The opposition agenda
With each of these bills, the Liberals will be putting some pressure on Conservative Leader Pierre Poilievre to either support the government’s agenda or explain what he would do differently. But the Conservatives will have their own moves to make, particularly at various House committees.
The government operations committee was already investigating the creation of the government’s ArriveCan app and it will begin hearings Monday on the federal government’s use of private contractors and consultants like McKinsey. Conservative members of the ethics committee are also pushing for hearings into Trade Minister Mary Ng’s breach of conflict-of-interest rules.
The NDP has shown little, if any, reluctance to go along with such investigations — and NDP Leader Jagmeet Singh has rivalled Poilievre lately in his willingness to denounce the Liberal government.
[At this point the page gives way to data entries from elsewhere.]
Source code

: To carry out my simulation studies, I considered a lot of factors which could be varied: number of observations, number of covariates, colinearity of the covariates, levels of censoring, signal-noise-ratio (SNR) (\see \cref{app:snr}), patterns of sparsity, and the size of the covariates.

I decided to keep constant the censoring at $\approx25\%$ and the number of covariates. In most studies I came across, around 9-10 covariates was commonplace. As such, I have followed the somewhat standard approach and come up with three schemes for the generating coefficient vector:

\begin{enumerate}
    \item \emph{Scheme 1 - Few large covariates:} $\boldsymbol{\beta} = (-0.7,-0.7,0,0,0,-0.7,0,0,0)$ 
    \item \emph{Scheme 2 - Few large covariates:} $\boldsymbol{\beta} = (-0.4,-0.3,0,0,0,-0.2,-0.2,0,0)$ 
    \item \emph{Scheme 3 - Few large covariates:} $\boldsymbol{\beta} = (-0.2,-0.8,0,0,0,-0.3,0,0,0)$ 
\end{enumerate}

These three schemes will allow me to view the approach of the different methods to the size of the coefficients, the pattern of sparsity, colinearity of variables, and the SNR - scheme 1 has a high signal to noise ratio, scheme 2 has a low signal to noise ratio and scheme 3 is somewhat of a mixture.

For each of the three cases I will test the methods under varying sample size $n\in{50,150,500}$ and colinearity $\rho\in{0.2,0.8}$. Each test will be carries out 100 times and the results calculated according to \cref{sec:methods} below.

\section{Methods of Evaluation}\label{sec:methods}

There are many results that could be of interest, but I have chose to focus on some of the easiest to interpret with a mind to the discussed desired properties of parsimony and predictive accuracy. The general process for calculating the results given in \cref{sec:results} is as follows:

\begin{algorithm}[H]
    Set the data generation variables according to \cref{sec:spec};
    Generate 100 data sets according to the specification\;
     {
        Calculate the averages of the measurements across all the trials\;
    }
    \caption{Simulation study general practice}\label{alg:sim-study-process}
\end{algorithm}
But the New Democrats also have other things to play for lately — namely, that confidence-and-supply agreement with the Liberals.
Singh surely wants to be seen holding the government to account. He also no doubt wants to show that the NDP was able to achieve something with that deal. And he may need at least another year to do that.
The new dental benefit the government promised the NDP is still a work in progress and New Democrats have given the government until the end of this year to table pharmacare legislation, which would at least set out broad parameters for what eventually could be a national program.
Beyond Parliament Hill
And then there is merely everything else on the agenda.
Justice Paul Rouleau has until February 6 to present cabinet with a final report from the public commission probing the government’s use of the Emergencies Act to end the convoy protests that snarled downtown Ottawa and multiple border crossings a year ago. (Cabinet will then have until February 20 to release that report.) On Feb. 7, the prime minister is scheduled to meet the premiers to discuss a grand bargain on health-care funding.
Even if Trudeau and the premiers broadly agree on what to do with health care, the prime minister is signalling an increasing willingness to engage in the fight over the notwithstanding clause. And even when Trudeau’s not looking for a fight, Danielle Smith will be trying to start one ahead of what could be a very consequential election in Alberta sometime this spring.
Even if that’s the biggest election in Canada this year (Manitoba and Prince Edward Island are also due to go to the polls), the next 12 months will be full of the sorts of debates and challenges that leave a mark and will shape the next national vote.